Former FinSpy licence holders include Belgium, Italy, South Africa, Bahrain, Pakistan, Vietnam, Nigeria, and state security in Slovakia and Qatar.

The latest versions of FinSpy work on both iOS and Android devices, can monitor activity on almost all popular messaging services – including encrypted ones – and hide their traces better than before, according to the Kaspersky researchers.

The surveillance tool allows attackers to spy on all device activities and exfiltrate sensitive data such as GPS location, messages, photos and call information.

To guard against FinSpy, Kaspersky researchers advise users to

  • Not leave your smartphone or tablet unlocked and always make sure nobody is able to see your pin-code when you enter it.
  • Not jailbreak or root your device because it will make an attacker’s job easier.
  • Install only mobile applications from official app stores, such as Google Play.
  • Not follow suspicious links sent from unknown numbers.
  • Block the installation of programs from unknown sources in device settings.
  • Avoid disclosing the password or passcode to mobile devices to anyone.
  • Not store unfamiliar files or applications on device.

According to the researchers, FinSpy is an “extremely effective” software tool for targeted surveillance that has been observed stealing information from international NGOs, governments and law enforcement organisations all over the world. Its operators can tailor the behavior of each malicious FinSpy implant to a specific target or group of targets, the researchers found.

The basic functionality of the malware includes almost unlimited monitoring of the device’s activities: such as geolocation, all incoming and outgoing messages, contacts, media stored on the device, and data from popular messaging services like WhatsApp, Facebook messenger or Viber. All the exfiltrated data is transferred to the attacker via text messages or the HTTP protocol.

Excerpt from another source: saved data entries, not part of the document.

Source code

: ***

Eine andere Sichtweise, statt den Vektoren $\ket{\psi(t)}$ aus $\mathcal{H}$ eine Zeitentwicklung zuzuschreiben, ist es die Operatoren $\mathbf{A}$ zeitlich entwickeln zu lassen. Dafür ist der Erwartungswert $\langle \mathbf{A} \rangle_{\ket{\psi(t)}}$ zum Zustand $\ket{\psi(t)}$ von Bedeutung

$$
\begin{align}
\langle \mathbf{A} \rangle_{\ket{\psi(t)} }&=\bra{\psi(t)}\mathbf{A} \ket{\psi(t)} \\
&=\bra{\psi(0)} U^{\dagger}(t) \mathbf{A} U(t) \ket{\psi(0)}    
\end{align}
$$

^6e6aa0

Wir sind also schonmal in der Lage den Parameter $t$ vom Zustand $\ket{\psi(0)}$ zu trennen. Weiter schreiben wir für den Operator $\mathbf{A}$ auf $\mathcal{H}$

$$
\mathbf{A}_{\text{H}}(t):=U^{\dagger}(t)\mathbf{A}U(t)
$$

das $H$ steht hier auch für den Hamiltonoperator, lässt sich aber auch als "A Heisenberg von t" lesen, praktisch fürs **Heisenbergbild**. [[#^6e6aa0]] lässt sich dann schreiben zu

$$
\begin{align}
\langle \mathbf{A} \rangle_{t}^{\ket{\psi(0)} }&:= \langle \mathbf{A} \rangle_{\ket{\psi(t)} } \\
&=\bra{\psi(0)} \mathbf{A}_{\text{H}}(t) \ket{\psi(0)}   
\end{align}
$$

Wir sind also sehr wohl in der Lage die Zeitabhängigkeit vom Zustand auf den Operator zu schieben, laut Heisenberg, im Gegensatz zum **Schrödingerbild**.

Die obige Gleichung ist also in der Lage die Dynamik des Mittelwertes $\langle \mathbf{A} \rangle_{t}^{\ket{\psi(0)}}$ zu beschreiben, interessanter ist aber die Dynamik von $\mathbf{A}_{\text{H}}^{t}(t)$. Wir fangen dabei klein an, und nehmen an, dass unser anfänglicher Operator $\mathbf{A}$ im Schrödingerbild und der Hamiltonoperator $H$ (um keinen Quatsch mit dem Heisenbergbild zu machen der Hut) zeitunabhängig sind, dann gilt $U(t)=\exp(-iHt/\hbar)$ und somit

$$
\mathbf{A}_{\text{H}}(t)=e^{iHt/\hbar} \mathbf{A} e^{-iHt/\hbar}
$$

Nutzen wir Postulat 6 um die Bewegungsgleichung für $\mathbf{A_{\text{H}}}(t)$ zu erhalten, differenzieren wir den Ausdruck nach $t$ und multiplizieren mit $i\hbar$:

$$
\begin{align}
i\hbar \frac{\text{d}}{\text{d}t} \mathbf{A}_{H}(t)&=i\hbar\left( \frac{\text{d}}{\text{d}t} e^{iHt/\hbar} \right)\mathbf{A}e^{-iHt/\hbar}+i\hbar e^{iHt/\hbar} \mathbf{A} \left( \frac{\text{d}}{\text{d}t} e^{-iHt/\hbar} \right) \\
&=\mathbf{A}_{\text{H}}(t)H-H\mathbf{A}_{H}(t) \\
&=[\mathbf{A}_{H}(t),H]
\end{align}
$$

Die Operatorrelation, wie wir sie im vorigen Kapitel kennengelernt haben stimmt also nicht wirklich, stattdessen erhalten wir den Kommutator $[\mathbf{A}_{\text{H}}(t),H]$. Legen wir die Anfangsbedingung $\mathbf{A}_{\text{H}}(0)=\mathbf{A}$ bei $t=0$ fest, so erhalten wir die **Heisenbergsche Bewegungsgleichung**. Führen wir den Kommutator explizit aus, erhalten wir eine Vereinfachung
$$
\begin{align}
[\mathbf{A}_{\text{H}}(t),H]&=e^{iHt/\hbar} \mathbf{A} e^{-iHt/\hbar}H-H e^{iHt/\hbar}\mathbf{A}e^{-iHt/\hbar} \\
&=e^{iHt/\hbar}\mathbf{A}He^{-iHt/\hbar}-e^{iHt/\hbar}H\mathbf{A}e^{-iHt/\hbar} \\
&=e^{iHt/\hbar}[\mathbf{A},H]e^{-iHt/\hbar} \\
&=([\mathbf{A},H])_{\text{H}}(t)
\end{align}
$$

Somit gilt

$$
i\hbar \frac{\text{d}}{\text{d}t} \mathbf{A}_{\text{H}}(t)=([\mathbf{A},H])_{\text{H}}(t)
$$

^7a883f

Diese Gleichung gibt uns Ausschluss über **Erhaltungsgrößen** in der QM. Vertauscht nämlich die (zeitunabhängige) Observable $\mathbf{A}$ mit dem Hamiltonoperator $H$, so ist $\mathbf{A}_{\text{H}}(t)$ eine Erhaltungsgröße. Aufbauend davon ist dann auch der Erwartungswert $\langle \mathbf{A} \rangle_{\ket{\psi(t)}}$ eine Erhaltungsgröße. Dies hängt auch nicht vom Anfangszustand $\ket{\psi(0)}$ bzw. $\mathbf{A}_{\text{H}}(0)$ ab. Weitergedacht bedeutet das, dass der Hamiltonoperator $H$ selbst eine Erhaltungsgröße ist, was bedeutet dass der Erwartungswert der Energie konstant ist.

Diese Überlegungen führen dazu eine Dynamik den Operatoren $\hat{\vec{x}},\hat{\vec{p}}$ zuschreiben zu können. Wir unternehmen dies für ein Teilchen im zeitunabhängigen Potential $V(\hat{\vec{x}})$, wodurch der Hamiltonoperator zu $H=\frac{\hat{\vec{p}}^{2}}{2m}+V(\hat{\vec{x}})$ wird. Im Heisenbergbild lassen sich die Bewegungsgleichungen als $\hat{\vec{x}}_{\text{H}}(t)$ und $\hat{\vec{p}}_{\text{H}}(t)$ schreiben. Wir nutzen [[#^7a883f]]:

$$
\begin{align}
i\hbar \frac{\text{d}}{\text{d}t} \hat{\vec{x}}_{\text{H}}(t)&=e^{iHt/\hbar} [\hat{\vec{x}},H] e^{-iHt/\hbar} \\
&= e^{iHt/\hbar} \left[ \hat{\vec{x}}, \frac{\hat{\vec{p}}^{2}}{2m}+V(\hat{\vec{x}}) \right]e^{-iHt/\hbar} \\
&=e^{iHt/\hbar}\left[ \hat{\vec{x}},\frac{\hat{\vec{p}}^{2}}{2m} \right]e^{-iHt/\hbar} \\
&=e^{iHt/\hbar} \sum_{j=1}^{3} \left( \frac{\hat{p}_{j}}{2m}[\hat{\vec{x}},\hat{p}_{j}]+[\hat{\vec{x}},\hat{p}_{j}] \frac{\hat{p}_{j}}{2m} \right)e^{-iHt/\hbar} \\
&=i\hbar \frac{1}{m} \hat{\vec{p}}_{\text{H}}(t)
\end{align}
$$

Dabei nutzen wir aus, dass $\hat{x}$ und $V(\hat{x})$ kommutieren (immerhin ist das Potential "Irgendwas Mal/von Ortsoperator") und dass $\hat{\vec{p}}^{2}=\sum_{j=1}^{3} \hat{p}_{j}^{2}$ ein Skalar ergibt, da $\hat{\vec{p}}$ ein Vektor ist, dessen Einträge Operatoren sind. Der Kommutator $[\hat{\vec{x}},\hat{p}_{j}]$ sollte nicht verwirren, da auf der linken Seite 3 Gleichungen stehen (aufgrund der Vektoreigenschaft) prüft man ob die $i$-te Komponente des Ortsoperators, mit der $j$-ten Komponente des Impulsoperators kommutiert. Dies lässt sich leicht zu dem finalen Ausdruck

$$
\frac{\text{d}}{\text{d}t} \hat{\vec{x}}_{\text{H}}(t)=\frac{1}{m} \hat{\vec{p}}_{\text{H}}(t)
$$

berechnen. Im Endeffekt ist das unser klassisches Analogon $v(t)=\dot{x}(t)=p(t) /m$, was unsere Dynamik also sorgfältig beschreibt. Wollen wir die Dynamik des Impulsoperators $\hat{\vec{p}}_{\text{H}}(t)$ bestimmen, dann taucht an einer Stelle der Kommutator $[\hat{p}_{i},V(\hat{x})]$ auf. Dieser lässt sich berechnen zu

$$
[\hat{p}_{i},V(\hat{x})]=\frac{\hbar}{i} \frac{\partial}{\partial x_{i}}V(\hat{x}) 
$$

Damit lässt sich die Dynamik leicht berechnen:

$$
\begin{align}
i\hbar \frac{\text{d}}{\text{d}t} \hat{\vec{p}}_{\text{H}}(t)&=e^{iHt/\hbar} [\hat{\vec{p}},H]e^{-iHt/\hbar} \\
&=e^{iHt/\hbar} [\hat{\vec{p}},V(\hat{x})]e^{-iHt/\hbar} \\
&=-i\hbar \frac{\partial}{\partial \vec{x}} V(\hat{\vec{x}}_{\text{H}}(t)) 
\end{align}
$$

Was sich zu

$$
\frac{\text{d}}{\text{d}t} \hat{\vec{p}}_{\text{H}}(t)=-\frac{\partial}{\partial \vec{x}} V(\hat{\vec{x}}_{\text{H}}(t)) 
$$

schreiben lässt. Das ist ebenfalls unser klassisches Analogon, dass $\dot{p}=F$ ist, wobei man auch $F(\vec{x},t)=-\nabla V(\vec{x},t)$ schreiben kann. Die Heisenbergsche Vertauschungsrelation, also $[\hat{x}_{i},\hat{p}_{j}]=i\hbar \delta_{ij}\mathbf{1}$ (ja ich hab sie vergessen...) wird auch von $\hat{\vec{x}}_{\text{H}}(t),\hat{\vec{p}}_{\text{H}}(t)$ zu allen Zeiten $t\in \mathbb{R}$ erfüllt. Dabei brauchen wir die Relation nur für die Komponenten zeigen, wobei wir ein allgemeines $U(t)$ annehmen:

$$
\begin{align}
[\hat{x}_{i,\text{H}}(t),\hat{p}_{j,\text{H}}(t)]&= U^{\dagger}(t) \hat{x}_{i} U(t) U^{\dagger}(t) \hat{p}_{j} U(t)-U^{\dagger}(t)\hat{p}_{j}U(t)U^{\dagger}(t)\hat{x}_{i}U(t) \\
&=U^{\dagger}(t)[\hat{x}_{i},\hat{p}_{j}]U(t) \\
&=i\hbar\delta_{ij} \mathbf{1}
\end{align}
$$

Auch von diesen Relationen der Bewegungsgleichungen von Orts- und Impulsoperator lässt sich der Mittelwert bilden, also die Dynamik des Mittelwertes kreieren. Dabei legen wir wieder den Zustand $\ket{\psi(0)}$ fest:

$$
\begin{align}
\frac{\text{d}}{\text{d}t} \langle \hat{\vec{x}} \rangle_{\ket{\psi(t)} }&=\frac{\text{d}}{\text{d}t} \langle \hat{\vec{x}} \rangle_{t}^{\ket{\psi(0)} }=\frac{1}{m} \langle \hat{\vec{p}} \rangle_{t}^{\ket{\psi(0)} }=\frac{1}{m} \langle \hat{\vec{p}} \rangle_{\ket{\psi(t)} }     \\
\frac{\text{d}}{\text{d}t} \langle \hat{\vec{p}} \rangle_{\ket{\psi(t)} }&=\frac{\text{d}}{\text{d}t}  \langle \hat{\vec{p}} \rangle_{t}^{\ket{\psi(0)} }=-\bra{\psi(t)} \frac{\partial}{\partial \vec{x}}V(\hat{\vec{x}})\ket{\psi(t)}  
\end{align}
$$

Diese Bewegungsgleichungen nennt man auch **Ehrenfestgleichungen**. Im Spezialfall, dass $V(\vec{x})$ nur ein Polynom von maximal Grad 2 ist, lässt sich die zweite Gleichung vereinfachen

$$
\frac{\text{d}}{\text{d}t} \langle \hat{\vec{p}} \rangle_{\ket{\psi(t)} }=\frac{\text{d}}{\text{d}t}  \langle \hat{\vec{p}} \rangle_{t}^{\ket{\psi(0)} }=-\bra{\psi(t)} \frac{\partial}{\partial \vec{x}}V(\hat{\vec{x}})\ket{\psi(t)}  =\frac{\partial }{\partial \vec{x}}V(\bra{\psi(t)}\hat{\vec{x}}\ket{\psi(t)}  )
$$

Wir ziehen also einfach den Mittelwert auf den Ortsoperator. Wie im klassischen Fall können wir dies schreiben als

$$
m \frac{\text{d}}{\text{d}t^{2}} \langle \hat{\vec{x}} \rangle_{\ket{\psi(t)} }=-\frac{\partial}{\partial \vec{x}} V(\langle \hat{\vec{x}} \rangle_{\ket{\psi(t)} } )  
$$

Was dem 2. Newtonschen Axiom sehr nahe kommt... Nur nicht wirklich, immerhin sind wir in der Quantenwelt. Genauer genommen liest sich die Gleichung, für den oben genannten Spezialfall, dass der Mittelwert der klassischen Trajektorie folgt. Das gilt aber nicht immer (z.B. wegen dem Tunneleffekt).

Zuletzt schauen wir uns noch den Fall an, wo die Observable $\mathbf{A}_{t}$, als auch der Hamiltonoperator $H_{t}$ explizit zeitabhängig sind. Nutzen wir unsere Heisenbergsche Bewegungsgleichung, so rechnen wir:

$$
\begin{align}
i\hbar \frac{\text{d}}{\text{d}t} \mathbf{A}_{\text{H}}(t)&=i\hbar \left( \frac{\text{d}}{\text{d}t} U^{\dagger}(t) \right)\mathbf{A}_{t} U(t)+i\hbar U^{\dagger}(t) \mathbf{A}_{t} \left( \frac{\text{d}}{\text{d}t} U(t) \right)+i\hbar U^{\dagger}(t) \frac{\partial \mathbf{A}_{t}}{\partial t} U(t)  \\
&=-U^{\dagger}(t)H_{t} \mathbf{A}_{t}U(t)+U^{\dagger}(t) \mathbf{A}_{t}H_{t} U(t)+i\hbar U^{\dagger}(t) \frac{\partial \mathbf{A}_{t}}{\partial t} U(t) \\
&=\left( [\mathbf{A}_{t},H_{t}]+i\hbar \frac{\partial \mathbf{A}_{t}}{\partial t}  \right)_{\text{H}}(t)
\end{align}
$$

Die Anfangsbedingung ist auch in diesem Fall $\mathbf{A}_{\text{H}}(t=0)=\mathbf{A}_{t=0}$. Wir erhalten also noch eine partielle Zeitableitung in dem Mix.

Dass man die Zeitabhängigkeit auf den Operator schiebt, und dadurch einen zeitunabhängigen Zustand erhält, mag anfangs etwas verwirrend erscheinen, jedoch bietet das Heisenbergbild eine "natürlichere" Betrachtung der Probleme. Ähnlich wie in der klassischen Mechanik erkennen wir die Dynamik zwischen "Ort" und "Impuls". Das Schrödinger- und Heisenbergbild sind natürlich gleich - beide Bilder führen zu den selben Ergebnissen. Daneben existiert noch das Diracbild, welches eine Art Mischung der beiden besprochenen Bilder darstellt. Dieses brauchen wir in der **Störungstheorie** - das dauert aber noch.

The latest known versions of the malware extend this surveillance functionality to additional messaging services, including those considered “secure”, such as Telegram, Signal and Threema.

They are also more adept at covering their tracks, with the versions targeting iOS 11 and older versions now able to hide signs of jailbreaking. The new version for Android contains an exploit capable of gaining root privileges or almost unlimited, complete access to all files and commands on an unrooted device.

However, based on the information available to Kaspersky, to successfully infect both Android and iOS-based devices, attackers need either physical access to the phone or an already jailbroken/rooted device. For jailbroken/rooted phones, there are at least three possible infection vectors: text message, email or push notifications.

Read more about spyware

According to Kaspersky telemetry, “several dozen” mobile devices have been infected with FinSpy in the past year.

“The developers behind FinSpy constantly monitor security updates for mobile platforms and tend to quickly change their malicious programs to avoid their operation being blocked by fixes,” said Alexey Firsh, security researcher at Kaspersky Lab.

“Moreover, they follow trends and implement functionality to exfiltrate data from applications that are currently popular. We observe victims of the FinSpy implants on a daily basis, so it’s worth keeping an eye on the latest platform updates and installing them as soon as they’re released.

“Regardless of how secure the apps you use might be, and how protected your data, once the phone is rooted or jailbroken, it is wide open to spying,” he said.

Up-to-date versions of FinSpy used in the wild were detected in almost 20 countries. “However, assuming the size of Gamma’s customer base, it’s likely that the real number of victims is much higher,” the researchers said.